During trial, the defendants attempted through their attorney to argue that because town counsel advised him, his takeover was in accordance with the Charter. This argument misapprehends the law with regard to a writ of quo warranto.
When the defendant attempted to justify the takeover based on the plaintiff's performance, this court disallowed that evidence on relevancy grounds, stating that a writ of quo warranto is " a pretty narrow issue." (Tr. 9/10/12: 63.) When the defendant attempted to elicit evidence that defendant had a good faith basis for taking over the office of director of EMS, plaintiff's counsel objected again on the ground that the evidence was not relevant. When defendant's counsel said: " Our claim is ... [the Town of Stratford] have a good faith basis for doing what they have done, " this court again struck the question.
The court recognized it is not relevant how or why the person obtained the office. Once a court ascertains that the person is not the de jure office holder he must be removed. See State ex rel. Gaski v. Basile, supra, 174 Conn. at 41, 381 A.2d 547; State ex rel. Maisano v. Mitchell, 155 Conn. 256, 231 A.2d 539 (1967); State ex rel. Wallen v. Hatch, 82 Conn. 122, 72 A. 575 (1909); State ex rel. Southey v. Lashar, 71 Conn. 540, 42 A. 636 (1899).

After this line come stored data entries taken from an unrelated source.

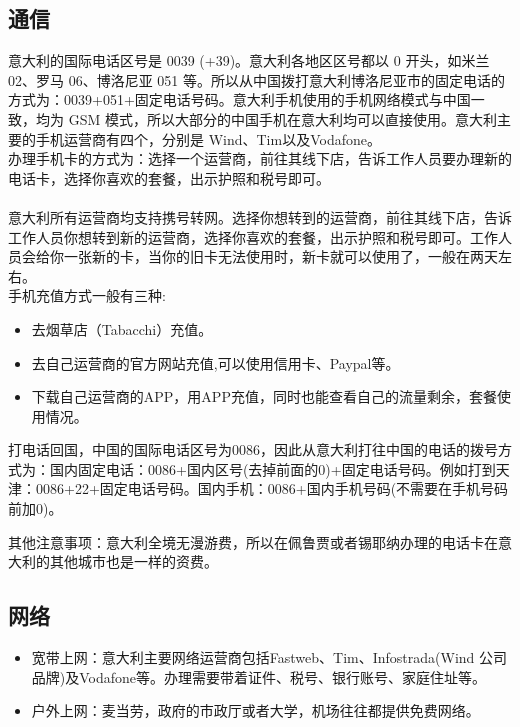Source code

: \subsection{通信}
意大利的国际电话区号是 0039 (+39)。意大利各地区区号都以 0 开头，如米兰 02、罗马 06、博洛尼亚 051 等。所以从中国拨打意大利博洛尼亚市的固定电话的方式为：0039+051+固定电话号码。意大利手机使用的手机网络模式与中国一致，均为 GSM 模式，所以大部分的中国手机在意大利均可以直接使用。意大利主要的手机运营商有四个，分别是 Wind、Tim以及Vodafone。 \\
办理手机卡的方式为：选择一个运营商，前往其线下店，告诉工作人员要办理新的电话卡，选择你喜欢的套餐，出示护照和税号即可。\\
\\
意大利所有运营商均支持携号转网。选择你想转到的运营商，前往其线下店，告诉工作人员你想转到新的运营商，选择你喜欢的套餐，出示护照和税号即可。工作人员会给你一张新的卡，当你的旧卡无法使用时，新卡就可以使用了，一般在两天左右。\\



手机充值方式一般有三种:
\begin{itemize}
\item 去烟草店（Tabacchi）充值。 
\item 去自己运营商的官方网站充值,可以使用信用卡、Paypal等。 
\item 下载自己运营商的APP，用APP充值，同时也能查看自己的流量剩余，套餐使用情况。
\end{itemize}
打电话回国，中国的国际电话区号为0086，因此从意大利打往中国的电话的拨号方式为：国内固定电话：0086+国内区号(去掉前面的0)+固定电话号码。例如打到天津：0086+22+固定电话号码。国内手机：0086+国内手机号码(不需要在手机号码前加0)。

其他注意事项：意大利全境无漫游费，所以在佩鲁贾或者锡耶纳办理的电话卡在意大利的其他城市也是一样的资费。 
\subsection{网络}

\begin{itemize}
\item 宽带上网：意大利主要网络运营商包括Fastweb、Tim、Infostrada(Wind 公司品牌)及Vodafone等。办理需要带着证件、税号、银行账号、家庭住址等。
\item 户外上网：麦当劳，政府的市政厅或者大学，机场往往都提供免费网络。
\end{itemize}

The defendant's argument that he had a " good faith" basis for seizing the public office is not relevant to this court's legal analysis.
CONCLUSION
The defendant Onofrio is not the de jure director of the Stratford EMS. The defendants have failed to satisfy their burden of proof by a preponderance of the evidence. In fact, the defendant Onofrio has failed to present any evidence to show complete legal title to his office, while the plaintiff presented a solid foundation of evidence showing that she is the director/administrator of EMS and has been for the past eleven years. The defendant, Onofrio, has failed to sustain his burden that he possesses complete legal title and this Court orders.